REBOL3 tracker
  0.9.12 beta
Ticket #0002013 User: anonymous

Project:



rss
TypeIssue Statusreviewed Date4-Apr-2013 03:21
Versionr3 master CategoryDatatype Submitted byLadislav
PlatformAll Severitymajor Prioritynormal

Summary How shall LOAD handle "external URL strings" containing non-ascii characters?
Description The example code below examines how LOAD handles "external URL strings" when transforming them to the "internal representation".

Notice that the representation is not Unicode, it rather is a "special representation" representing one Unicode code point by a sequence of code points. The whole transformation does not lose some logic, although it looks strange at the first sight.
Example code
>> to string! load "http://a.b.c/d?e=č"
== "http://a.b.c/d?e=Ã?"
; which actually is "http://a.b.c/d?e=^(00c4)^(008d)

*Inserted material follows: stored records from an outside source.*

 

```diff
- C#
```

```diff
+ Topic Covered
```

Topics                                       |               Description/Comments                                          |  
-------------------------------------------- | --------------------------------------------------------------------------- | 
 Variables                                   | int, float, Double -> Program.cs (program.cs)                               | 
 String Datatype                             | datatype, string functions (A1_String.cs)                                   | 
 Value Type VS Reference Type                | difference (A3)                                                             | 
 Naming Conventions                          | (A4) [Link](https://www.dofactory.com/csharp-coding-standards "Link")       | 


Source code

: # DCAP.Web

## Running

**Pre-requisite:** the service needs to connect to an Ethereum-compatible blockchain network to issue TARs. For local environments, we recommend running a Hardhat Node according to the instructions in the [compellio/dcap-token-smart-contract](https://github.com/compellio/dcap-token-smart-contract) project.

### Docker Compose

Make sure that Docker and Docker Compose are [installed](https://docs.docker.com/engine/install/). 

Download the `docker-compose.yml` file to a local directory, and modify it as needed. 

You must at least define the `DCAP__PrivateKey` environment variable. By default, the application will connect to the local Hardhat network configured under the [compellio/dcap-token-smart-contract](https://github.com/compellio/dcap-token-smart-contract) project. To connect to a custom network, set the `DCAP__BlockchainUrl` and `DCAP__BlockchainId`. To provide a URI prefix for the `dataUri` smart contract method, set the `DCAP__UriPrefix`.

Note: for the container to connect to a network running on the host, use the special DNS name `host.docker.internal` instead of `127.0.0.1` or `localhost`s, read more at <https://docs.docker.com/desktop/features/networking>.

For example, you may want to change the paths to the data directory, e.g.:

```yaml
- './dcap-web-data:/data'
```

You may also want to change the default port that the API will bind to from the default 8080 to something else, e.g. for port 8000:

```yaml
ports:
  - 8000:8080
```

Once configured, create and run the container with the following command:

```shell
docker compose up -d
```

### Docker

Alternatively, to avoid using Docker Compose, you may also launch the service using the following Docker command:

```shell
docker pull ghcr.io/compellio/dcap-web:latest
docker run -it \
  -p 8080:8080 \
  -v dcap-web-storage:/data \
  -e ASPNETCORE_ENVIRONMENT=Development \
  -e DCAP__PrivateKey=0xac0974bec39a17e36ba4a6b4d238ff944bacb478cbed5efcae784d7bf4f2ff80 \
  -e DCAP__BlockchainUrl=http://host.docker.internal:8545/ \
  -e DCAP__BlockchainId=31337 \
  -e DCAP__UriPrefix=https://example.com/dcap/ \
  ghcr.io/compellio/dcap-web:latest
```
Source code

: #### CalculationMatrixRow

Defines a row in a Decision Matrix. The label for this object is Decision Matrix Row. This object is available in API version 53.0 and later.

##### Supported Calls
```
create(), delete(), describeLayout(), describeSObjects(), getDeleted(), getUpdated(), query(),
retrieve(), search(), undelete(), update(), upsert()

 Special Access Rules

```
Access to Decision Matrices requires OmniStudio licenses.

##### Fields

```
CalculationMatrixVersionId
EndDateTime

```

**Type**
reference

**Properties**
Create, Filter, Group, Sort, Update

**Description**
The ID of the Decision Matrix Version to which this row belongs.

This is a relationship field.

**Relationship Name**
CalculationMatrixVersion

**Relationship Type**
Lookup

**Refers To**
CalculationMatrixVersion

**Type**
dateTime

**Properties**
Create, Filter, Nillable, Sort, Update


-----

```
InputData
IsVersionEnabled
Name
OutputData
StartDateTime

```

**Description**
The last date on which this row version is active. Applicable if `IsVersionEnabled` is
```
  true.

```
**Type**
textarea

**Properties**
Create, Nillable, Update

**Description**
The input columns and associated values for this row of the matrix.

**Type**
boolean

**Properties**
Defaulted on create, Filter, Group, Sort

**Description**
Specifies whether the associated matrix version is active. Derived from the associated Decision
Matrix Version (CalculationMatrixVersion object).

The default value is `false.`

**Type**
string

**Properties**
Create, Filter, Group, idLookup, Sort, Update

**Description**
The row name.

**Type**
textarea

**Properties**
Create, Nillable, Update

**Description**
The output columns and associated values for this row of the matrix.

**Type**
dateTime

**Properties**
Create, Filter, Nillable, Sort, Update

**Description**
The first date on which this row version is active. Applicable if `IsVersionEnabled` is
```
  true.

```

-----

; I originally expected the result to be
== "http://a.b.c/d?e=č"

; or
== "http://a.b.c/d?e=%c4%8d"

; yet another variant I deemeed expectable was LOAD causing an error in such case

Assigned ton/a Fixed in- Last Update11-Jan-2016 03:34


Comments
(0003754)
BrianH
4-Apr-2013 20:48

Well, many schemes should have a way to deal with non-ASCII characters, converting them to one or more encodings when they are used. For instance, a HTTP scheme should be able to convert to one encoding for domain names (Punycode IDN) and another for the rest (UTF-8). As another example, an ODBC scheme should be able to directly handle Unicode server, table and field names, and they should not be converted to octets. I say that they should be allowed, then let the scheme handle any conversion needed, or complain when they don't have a way to do so.
(0003767)
Ladislav
5-Apr-2013 00:32

"Well, many schemes should have a way to deal with non-ASCII characters" - you are missing a couple of trivial things here:

* The ticket discusses the behaviour of LOAD, which isn't scheme-dependent at present.
* Since you are discussing scheme-dependent behaviour in this LOAD ticket, shall I understand it so that you propose LOAD to behave differently for different schemes, i.e., use different (incompatible) internal representations for URL's belonging to different schemes?
(0003777)
BrianH
5-Apr-2013 03:06

No, I still want LOAD to be scheme-independent. As mentioned in #2014, with the right internal representation of the url! type, an internal representation that was logically composed of codepoints instead of octets, then LOAD could handle characters outside of the ASCII range pretty easily. That logical representation could have a UTF-8 physical representation internally, if you like.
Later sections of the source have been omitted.